What is required: For the entries below, copy exactly the line that contains "- 🤔 I’m looking for help with OOPs" through the line that contains "1.) cd tab to the folder with app.py", both ends included, and exclude all pictures.
━━━━━ Provided entries
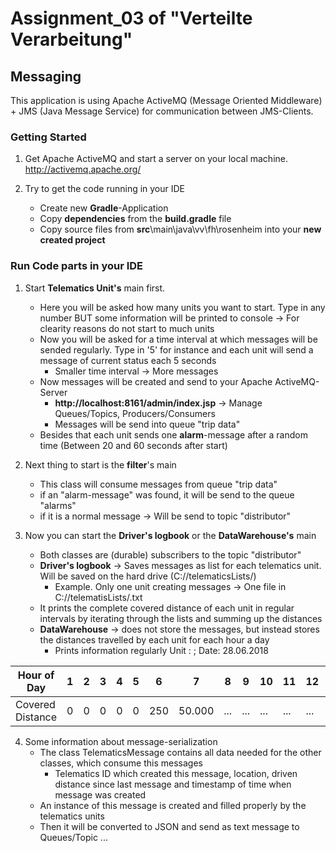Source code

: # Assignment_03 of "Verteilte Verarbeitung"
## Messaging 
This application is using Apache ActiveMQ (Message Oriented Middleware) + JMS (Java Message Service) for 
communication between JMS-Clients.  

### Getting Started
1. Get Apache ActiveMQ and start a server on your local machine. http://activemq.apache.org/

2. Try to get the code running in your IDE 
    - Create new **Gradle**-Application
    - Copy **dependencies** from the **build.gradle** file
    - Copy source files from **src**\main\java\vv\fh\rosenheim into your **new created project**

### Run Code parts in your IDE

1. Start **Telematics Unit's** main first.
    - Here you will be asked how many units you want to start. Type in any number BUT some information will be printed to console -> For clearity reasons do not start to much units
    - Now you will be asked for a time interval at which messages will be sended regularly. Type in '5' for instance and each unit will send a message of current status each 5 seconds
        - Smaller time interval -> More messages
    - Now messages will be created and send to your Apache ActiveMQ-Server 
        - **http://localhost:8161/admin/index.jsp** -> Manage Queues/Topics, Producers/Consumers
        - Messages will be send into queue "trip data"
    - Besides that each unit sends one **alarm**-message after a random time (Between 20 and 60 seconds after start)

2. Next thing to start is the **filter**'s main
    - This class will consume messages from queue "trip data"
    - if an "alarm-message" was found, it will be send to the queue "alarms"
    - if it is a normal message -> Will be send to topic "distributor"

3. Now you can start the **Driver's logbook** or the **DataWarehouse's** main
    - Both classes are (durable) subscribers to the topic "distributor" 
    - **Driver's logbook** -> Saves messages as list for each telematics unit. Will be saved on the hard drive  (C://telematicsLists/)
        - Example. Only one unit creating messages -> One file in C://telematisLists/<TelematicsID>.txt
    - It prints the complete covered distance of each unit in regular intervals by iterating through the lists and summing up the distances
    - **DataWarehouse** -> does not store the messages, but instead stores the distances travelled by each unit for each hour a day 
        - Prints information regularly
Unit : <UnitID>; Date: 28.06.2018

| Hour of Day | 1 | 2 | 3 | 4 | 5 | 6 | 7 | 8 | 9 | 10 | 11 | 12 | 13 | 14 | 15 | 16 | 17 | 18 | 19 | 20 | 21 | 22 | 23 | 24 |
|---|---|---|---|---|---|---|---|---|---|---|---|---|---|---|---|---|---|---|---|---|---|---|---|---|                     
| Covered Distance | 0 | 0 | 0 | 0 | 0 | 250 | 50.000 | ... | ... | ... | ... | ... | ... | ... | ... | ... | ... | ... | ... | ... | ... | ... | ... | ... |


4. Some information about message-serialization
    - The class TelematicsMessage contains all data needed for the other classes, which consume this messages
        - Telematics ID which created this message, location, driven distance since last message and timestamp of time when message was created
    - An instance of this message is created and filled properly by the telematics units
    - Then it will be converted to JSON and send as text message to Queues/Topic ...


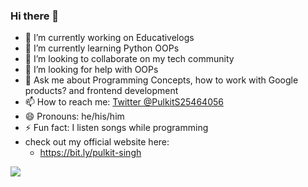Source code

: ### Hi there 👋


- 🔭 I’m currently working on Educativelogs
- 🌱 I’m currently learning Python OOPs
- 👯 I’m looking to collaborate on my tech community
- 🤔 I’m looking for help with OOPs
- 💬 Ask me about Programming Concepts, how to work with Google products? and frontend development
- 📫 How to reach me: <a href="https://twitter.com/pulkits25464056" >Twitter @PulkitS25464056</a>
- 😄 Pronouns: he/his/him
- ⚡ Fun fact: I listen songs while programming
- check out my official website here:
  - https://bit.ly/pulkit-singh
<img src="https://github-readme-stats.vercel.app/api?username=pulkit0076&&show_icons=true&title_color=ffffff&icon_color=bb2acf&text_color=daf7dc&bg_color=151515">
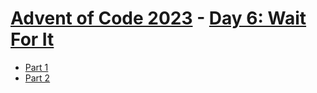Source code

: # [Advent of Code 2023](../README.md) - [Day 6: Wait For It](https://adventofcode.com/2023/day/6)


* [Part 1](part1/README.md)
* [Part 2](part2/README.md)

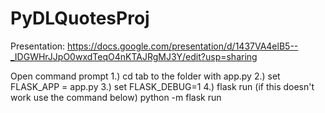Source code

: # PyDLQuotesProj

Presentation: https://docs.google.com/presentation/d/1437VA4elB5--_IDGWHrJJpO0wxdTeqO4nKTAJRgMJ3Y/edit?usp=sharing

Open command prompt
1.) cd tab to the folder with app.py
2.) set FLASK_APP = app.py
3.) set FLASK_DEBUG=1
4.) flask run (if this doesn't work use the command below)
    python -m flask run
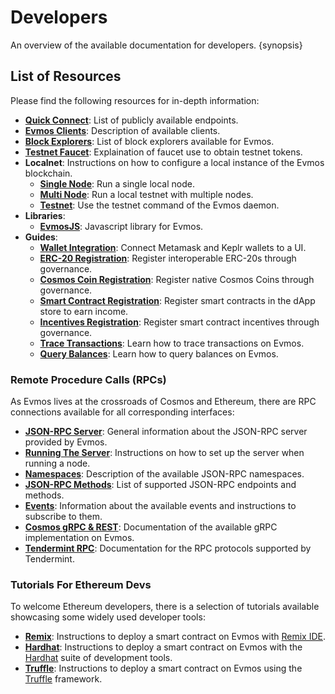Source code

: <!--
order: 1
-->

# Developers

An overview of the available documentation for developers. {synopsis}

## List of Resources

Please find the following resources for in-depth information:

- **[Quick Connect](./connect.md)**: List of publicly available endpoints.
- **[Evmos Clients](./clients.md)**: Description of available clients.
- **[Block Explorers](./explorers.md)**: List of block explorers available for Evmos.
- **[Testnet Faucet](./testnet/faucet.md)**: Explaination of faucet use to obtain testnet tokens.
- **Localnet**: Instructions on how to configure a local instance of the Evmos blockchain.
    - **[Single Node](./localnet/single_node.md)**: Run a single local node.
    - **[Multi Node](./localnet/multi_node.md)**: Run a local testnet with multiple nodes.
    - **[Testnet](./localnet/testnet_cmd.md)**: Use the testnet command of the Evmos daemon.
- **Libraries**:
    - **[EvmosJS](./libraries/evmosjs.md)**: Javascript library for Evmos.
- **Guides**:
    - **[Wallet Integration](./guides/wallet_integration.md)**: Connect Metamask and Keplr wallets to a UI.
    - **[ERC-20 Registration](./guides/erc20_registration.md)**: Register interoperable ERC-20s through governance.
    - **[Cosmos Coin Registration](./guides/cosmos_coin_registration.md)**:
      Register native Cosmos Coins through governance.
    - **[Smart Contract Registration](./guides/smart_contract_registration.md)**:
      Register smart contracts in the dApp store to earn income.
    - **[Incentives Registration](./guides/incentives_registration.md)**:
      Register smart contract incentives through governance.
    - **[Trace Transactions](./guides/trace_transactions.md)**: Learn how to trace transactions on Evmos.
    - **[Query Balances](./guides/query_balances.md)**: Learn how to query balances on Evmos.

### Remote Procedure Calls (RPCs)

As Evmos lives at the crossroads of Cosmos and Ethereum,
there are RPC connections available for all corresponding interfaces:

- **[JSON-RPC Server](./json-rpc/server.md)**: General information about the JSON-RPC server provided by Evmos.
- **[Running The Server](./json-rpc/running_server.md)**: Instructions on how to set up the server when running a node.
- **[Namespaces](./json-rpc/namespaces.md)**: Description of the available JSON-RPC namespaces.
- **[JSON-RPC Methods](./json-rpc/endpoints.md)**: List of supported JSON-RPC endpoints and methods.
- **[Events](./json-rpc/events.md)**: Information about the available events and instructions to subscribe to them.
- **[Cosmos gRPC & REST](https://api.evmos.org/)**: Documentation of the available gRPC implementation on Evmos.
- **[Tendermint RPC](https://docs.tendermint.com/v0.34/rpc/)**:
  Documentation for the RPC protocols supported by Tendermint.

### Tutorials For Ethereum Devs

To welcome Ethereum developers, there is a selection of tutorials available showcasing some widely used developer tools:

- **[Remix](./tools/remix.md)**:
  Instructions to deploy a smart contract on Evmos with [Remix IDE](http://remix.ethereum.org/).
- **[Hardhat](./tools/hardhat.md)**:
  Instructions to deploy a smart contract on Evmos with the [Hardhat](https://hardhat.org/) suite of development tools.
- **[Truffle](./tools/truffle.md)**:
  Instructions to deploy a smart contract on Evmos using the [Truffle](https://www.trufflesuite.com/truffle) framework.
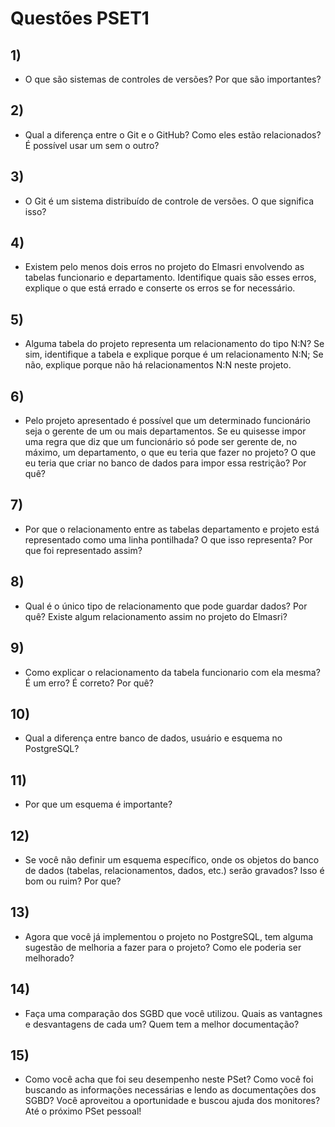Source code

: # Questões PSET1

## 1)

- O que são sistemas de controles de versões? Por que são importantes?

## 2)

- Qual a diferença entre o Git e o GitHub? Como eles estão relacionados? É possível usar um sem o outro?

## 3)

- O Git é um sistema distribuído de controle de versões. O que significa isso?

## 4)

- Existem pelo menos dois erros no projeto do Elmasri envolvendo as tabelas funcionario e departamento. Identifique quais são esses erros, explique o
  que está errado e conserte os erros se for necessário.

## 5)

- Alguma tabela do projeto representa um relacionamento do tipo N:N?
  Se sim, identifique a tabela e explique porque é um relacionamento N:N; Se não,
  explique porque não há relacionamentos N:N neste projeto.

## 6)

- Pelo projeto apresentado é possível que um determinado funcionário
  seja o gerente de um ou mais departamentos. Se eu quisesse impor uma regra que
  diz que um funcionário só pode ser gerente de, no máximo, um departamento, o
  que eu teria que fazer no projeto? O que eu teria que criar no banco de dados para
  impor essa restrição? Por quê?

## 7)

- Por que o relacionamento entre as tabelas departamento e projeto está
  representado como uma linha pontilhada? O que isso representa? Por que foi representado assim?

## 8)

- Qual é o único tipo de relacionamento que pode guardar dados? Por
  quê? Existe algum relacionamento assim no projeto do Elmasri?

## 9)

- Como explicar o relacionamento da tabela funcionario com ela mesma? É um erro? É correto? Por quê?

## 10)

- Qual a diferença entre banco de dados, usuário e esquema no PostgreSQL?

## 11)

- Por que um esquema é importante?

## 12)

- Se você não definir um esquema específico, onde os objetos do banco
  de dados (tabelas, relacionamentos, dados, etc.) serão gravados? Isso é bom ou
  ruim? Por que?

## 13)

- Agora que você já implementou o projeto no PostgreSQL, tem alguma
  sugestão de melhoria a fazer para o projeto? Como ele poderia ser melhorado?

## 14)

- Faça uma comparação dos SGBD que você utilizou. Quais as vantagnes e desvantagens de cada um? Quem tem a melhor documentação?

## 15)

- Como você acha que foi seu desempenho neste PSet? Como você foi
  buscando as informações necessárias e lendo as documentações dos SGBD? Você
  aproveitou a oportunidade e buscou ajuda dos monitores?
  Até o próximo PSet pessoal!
━━━━━━━━━━
Output of the exercise:
- 🤔 I’m looking for help with OOPs
- 💬 Ask me about Programming Concepts, how to work with Google products? and frontend development
- 📫 How to reach me: <a href="https://twitter.com/pulkits25464056" >Twitter @PulkitS25464056</a>
- 😄 Pronouns: he/his/him
- ⚡ Fun fact: I listen songs while programming
- check out my official website here:
  - https://bit.ly/pulkit-singh
<img src="https://github-readme-stats.vercel.app/api?username=pulkit0076&&show_icons=true&title_color=ffffff&icon_color=bb2acf&text_color=daf7dc&bg_color=151515">
Source code

: # [Advent of Code 2023](../README.md) - [Day 6: Wait For It](https://adventofcode.com/2023/day/6)


* [Part 1](part1/README.md)
* [Part 2](part2/README.md)

Source code

: # PyDLQuotesProj

Presentation: https://docs.google.com/presentation/d/1437VA4elB5--_IDGWHrJJpO0wxdTeqO4nKTAJRgMJ3Y/edit?usp=sharing

Open command prompt
1.) cd tab to the folder with app.py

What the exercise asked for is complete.